A senior finance ministry official said that he expects the pace of mergers in the financial sector to now accelerate.

He also said that if the 30 trillion yen earmarked for stabilising the industry was not enough, further steps would be taken.

The commissioner of the new Financial Supervisory Agency (FSA), Masaharu Hino, said he expected the market mechanism would drive the restructuring of the nation's financial firms.

But a top finance ministry official immediately said he does not expect a huge number of bank failures to result from the bridge bank plan. Analysts said any expectations that the scheme would cure long-standing financial sector ills quickly were exaggerated and that it could not handle the failure of a big bank, predicting disappointment as that realisation spread.

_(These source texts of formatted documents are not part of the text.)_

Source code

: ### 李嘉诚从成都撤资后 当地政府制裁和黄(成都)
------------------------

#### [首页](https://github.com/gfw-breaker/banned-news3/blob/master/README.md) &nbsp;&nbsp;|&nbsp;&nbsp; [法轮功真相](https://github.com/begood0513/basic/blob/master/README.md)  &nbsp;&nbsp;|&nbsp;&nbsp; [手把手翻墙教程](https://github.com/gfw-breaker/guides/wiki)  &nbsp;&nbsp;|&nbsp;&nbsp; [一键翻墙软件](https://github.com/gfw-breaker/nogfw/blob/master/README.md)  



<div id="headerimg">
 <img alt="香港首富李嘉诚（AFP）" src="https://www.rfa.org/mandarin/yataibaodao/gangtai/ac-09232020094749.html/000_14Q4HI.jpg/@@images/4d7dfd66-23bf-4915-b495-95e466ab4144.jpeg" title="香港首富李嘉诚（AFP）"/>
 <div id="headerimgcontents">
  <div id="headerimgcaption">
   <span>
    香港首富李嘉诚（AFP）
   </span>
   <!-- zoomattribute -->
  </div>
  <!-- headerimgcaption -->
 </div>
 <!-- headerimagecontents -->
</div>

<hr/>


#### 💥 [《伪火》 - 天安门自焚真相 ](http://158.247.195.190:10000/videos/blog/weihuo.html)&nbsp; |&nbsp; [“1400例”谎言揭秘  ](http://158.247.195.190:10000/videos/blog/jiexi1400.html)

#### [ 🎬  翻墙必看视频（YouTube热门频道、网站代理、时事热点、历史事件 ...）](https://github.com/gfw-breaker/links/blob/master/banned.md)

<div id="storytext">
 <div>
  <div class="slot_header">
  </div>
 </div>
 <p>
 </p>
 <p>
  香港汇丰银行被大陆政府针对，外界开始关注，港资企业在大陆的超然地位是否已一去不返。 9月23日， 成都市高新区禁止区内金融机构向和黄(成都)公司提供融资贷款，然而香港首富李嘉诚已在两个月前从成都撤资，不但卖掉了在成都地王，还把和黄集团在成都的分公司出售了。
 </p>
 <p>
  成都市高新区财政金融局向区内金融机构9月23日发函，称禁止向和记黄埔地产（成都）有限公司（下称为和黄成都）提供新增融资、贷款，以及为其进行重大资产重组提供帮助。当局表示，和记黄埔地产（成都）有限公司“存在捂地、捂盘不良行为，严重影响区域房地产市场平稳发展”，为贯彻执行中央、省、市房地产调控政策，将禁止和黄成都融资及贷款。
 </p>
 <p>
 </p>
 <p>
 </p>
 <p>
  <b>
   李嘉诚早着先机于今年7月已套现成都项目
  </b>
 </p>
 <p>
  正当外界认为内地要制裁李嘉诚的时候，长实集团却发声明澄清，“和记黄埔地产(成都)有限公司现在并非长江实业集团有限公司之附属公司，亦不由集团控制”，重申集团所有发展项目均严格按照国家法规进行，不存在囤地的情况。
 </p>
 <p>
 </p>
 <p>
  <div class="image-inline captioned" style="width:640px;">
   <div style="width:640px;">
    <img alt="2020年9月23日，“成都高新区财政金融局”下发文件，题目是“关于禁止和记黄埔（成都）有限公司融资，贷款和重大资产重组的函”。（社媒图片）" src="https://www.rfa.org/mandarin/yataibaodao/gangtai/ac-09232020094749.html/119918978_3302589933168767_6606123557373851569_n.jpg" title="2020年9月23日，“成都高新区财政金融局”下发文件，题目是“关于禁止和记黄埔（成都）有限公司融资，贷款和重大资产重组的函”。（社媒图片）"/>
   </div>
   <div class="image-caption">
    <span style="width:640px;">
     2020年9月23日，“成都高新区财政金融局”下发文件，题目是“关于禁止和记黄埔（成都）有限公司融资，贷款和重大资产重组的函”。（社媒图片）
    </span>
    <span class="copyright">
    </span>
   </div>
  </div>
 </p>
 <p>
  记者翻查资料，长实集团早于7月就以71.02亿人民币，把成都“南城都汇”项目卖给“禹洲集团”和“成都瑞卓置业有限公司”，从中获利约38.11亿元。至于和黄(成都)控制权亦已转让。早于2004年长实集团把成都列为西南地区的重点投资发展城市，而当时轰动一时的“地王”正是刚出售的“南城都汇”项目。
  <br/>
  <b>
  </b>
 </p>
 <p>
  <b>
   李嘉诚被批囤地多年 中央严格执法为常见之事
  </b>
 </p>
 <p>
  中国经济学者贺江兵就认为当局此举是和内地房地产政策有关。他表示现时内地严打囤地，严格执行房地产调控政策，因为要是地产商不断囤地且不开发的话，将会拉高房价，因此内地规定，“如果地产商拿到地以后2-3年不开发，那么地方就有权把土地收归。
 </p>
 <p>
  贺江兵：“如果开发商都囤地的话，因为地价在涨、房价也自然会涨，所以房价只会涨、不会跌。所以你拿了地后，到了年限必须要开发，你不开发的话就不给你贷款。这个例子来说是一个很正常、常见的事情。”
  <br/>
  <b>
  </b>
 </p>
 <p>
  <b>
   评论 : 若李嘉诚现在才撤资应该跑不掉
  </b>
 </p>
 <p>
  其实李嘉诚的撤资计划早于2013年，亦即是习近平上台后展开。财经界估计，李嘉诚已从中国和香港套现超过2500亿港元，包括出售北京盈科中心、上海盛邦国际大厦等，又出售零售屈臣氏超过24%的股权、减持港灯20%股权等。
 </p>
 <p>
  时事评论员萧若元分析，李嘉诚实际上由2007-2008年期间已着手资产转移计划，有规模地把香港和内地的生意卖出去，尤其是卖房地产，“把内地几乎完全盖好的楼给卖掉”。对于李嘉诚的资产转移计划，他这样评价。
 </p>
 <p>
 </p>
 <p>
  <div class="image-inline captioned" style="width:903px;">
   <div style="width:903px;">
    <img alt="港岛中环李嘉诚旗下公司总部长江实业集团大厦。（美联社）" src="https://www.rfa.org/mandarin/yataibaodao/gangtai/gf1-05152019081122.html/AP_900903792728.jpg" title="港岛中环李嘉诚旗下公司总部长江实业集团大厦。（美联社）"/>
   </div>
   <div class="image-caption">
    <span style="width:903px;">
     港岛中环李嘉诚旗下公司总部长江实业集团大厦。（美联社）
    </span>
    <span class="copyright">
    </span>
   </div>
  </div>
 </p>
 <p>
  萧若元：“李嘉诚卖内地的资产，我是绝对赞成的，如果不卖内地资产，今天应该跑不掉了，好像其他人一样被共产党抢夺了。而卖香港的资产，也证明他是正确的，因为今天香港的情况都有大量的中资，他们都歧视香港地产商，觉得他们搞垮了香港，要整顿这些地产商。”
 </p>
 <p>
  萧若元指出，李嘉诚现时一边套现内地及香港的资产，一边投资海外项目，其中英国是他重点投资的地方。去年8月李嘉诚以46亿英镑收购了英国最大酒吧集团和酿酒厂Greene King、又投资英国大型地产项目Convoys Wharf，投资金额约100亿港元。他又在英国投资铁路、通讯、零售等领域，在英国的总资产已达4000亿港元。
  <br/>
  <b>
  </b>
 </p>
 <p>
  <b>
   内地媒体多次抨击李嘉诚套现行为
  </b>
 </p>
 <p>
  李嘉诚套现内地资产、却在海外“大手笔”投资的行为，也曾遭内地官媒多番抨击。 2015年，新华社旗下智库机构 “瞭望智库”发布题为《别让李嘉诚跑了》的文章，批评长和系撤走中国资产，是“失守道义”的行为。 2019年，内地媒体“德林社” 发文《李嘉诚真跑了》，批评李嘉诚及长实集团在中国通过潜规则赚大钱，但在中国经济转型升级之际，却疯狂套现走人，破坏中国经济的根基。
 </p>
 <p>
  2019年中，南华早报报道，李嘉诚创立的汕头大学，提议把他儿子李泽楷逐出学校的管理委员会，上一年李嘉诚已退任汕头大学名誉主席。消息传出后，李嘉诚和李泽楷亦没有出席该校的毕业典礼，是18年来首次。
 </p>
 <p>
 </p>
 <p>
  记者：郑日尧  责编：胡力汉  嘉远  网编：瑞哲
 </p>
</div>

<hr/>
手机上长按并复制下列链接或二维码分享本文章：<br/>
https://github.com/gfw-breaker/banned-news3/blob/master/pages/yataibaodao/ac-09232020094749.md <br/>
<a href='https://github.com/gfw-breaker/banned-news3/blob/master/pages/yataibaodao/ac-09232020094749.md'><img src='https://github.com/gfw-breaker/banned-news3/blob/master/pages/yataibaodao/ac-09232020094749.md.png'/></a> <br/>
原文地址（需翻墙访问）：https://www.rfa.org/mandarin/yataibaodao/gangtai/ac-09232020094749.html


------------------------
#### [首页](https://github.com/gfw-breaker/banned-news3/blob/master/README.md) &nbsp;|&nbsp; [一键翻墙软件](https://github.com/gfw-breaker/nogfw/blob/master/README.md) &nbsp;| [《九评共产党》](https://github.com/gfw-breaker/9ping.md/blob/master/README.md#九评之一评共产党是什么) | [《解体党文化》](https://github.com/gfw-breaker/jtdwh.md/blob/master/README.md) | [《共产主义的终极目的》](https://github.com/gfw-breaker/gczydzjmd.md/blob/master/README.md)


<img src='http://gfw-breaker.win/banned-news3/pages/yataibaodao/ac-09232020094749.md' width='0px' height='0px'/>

"I don't think this scheme is appropriate for any of the big banks. In the case of the big banks, they definitely are going to be too big to fail, whether that's morally or economically correct or not," said Alicia Ogawa, head of equities research at Salomon Smith Barney.

Indeed, financial markets, which had climbed overseas and in Tokyo early yesterday in anticipation of the plan, became more subdued as it became clear it would yield no surprises, such as a rumoured new tax cut.

Under the plan, failed banks would be put under temporary public administration before dissolution while their healthy loan business is taken over by public bridge banks established under a holding company called the Heisei Financial Restoration Corp.